» Task item
For the data below, report how many lines contain the string "Boot" and write nothing more.

» Record set
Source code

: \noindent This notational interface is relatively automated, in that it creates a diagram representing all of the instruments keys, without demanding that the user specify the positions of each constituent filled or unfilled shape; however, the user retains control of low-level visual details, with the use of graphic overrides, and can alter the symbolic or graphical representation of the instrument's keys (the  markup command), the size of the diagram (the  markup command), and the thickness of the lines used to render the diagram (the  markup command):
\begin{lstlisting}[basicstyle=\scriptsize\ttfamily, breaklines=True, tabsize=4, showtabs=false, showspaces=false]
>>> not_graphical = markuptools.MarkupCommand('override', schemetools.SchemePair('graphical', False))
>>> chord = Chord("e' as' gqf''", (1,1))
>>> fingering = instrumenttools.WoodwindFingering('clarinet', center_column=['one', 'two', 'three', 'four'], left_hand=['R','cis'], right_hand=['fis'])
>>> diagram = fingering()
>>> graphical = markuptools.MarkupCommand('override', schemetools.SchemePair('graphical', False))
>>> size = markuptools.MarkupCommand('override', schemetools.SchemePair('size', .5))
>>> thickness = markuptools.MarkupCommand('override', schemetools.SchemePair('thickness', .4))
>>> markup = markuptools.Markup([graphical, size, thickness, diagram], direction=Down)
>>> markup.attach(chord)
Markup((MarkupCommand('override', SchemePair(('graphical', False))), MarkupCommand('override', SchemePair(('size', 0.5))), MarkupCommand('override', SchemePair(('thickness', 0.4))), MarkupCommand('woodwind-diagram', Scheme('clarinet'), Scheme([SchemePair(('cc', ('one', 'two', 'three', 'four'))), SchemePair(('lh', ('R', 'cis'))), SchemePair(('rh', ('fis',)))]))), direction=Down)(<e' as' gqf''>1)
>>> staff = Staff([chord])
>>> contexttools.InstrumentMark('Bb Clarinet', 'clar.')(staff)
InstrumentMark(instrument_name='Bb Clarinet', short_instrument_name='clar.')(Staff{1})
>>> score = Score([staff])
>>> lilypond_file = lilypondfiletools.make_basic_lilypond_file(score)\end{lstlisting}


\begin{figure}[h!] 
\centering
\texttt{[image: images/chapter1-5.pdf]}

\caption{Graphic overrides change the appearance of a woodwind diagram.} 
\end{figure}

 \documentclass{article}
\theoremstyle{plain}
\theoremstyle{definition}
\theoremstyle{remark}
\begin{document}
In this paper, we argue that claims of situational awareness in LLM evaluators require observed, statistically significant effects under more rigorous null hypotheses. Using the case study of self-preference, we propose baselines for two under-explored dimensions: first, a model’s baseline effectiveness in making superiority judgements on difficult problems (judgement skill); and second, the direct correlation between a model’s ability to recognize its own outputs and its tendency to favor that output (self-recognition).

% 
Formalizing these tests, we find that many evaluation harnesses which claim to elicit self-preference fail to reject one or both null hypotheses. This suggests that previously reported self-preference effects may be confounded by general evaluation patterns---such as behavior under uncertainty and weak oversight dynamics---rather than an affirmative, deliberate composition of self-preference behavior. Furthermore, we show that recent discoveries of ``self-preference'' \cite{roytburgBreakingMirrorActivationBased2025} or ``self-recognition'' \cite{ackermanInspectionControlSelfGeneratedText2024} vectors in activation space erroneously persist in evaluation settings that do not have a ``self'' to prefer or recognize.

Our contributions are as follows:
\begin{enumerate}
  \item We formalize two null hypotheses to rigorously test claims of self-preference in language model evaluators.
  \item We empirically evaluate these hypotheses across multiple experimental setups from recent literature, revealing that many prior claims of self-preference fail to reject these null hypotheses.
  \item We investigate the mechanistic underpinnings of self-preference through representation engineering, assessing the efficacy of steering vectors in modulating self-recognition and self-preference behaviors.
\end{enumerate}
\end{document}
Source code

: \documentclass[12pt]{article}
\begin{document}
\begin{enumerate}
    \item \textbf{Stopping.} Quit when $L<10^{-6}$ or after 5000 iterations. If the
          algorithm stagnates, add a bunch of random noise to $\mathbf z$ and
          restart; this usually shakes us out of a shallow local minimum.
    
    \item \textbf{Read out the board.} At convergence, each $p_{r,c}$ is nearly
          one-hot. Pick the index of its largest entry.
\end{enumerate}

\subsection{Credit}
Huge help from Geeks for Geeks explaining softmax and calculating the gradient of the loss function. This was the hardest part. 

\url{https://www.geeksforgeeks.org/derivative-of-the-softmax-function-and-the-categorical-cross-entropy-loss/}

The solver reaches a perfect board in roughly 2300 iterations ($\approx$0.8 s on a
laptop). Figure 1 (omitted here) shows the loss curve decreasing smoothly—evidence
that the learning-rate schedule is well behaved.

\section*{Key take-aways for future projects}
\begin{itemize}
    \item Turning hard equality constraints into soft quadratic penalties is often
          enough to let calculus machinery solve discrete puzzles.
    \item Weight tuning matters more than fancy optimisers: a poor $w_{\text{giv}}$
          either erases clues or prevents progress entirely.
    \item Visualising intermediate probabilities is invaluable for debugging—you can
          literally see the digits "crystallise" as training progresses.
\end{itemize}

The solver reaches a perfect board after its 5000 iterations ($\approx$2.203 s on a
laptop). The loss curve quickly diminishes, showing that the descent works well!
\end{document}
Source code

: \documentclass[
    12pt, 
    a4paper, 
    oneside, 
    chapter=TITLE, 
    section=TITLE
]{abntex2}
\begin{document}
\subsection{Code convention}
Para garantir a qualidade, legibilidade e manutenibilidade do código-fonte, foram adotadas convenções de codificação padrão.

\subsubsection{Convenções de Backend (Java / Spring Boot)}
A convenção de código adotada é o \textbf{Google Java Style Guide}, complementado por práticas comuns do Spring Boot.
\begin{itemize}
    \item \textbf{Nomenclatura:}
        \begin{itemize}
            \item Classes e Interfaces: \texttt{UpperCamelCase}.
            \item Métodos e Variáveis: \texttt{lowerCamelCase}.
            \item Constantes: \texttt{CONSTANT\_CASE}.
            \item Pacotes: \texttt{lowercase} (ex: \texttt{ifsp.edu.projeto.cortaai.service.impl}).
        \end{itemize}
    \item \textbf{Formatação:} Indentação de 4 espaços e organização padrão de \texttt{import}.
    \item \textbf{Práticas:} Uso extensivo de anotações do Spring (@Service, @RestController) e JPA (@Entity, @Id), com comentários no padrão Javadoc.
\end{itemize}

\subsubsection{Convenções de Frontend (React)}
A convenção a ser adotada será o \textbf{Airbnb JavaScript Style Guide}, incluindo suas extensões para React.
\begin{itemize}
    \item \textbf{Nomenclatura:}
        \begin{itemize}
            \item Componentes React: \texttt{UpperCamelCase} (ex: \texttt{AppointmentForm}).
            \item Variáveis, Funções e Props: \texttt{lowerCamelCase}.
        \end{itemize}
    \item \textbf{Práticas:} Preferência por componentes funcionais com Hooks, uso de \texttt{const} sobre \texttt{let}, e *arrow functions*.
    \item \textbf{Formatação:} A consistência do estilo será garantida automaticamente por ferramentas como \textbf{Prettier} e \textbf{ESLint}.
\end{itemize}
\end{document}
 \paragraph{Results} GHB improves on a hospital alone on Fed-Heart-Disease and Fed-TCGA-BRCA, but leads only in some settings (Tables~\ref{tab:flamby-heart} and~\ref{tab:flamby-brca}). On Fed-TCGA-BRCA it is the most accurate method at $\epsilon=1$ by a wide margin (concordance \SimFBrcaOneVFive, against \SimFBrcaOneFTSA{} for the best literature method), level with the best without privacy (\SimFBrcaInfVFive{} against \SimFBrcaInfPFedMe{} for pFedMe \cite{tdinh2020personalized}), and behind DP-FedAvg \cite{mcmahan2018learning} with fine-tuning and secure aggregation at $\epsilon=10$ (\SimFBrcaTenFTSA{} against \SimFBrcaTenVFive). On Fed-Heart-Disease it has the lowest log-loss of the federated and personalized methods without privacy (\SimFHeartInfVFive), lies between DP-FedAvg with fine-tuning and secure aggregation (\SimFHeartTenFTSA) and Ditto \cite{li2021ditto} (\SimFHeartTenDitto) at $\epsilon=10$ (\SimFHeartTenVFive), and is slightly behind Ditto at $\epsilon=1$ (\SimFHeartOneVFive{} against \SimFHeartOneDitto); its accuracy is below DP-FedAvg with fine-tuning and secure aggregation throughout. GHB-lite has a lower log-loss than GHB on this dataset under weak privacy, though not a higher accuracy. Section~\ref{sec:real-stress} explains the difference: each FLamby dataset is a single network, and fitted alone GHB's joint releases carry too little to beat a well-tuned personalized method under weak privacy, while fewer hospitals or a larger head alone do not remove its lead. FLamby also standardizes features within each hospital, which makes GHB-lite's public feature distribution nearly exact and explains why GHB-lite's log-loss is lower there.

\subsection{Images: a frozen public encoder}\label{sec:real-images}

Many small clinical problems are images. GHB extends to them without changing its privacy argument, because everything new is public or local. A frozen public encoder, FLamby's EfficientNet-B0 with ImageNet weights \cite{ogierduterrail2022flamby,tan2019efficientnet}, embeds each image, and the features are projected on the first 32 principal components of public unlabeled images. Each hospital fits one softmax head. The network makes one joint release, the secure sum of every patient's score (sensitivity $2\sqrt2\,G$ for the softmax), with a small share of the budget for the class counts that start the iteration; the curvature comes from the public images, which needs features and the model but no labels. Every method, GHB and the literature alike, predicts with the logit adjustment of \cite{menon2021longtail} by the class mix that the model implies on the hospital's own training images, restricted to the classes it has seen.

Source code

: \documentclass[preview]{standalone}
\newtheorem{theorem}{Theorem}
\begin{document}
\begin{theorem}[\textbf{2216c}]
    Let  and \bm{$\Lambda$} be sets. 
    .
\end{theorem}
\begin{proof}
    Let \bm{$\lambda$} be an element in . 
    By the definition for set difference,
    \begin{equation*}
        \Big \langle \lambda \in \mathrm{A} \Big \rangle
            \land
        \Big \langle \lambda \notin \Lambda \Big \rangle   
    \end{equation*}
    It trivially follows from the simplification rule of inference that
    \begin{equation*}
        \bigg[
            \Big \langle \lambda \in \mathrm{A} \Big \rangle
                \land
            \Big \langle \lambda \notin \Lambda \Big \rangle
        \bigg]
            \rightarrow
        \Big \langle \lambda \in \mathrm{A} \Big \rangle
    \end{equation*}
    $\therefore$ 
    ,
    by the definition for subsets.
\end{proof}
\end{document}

» Completed task
2